All’altezza di Abbasanta c’è poco da scegliere: proseguendo si arriva a Sassari, luogo che più di ogni altra cosa evoca le imprese della omonima Brigata durante la Grande Guerra. Curvando a destra, in direzione di Nuoro, in pochi chilometri si arriva invece diritti alla meta dopo gli ultimi tornanti in salita. “Viene la notte: ma il cielo ha ancora un chiarore colorato, una lunga, persistente luce livida che tinge le distanze, e le chiude in mura d’aria che pare isolino dal mondo il paese assediato.“
Sono le cinque del pomeriggio e la luce qui a Mamoiada non è molto diversa da come la descrive Carlo Levi nei suoi racconti di viaggio in Barbagia. In giro non c’è già più nessuno, sono tutti alle prese col fuoco. Nei cortili, sull’aia delle case, nei crocicchi, davanti al sacrato delle chiese è tutto un aggrumarsi di uomini, donne, bambini e legna che comincia ad ardere e a fare fumo. Più radici che tronchi. Non sai quasi da dove cominciare tanta è l’eccitazione.
Allora provi solo a seguire l’istinto. Ti fermi, prendi posto nei crocchi di persone che presidiano il fuoco e per un attimo ne condivi il silenzio e il vino rosso nei bicchieri che passano di mano in mano. “Bruciano bene queste radici” commenta qualcuno. Annuisci e il pensiero inevitabilmente va non solo a quelle degli alberi. Poi te ne allontani mosso dalla curiosità di raggiungerne altri. Fino a quando arrivi nel punto più alto del paese.

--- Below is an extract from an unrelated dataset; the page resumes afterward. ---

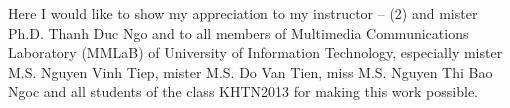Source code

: 
Here I would like to show my appreciation to my instructor – \instructor(2) and mister Ph.D. Thanh Duc Ngo and to all members of Multimedia Communications Laboratory (MMLaB) of University of Information Technology, especially mister M.S. Nguyen Vinh Tiep, mister M.S. Do Van Tien, miss M.S. Nguyen Thi Bao Ngoc and all students of the class KHTN2013 for making this work possible.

Nel lucore di ciò che resta del giorno, provi a contarli i falò. Saranno una trentina. Infondono una certa tensione al paesaggio. Se non fossi consapevole che si tratta di un rito che si rinnova ogni anno in attesa della processione dei Mamutones del 17 gennaio, ti verrebbe quasi il sospetto che possano essere stati causati da un’improvvisa emergenza che ha fatto precipitare le persone fuori dalle proprie case. “Mamutones”, è questa la parola che passa di bocca in bocca quasi con il tono di chi condivide un segreto.
E’ inutile cercare di risalire all’origine – maschere simili sono presenti anche sull’isola di Skyros, in Tracia e persino in Dalmazia – da qualsiasi punto parti è probabile che si arriva ad altrettanti pastori che si sono tenuti sempre lontani dal mare, sebbene non siano poi così distanti da non poterne percepire gli influssi. Passando per vicoli nuovi, ti affretti a metterti al riparo dal vento che guadagna vigore dal vuoto in cui niente gli si oppone. Torni a casa e nell’ombra della sera ti sembra di avvertire già la presenza delle maschere tenebrose che il giorno dopo danzeranno davanti a ogni fuoco, facendo risuonare a unisono i campanacci di bue che portano sulle spalle. Come se, a mano a mano che la luce scende di tono e la notte si rapprende, fosse inevitabile non riuscire più a distinguere un uomo da un vecchio caprone peloso.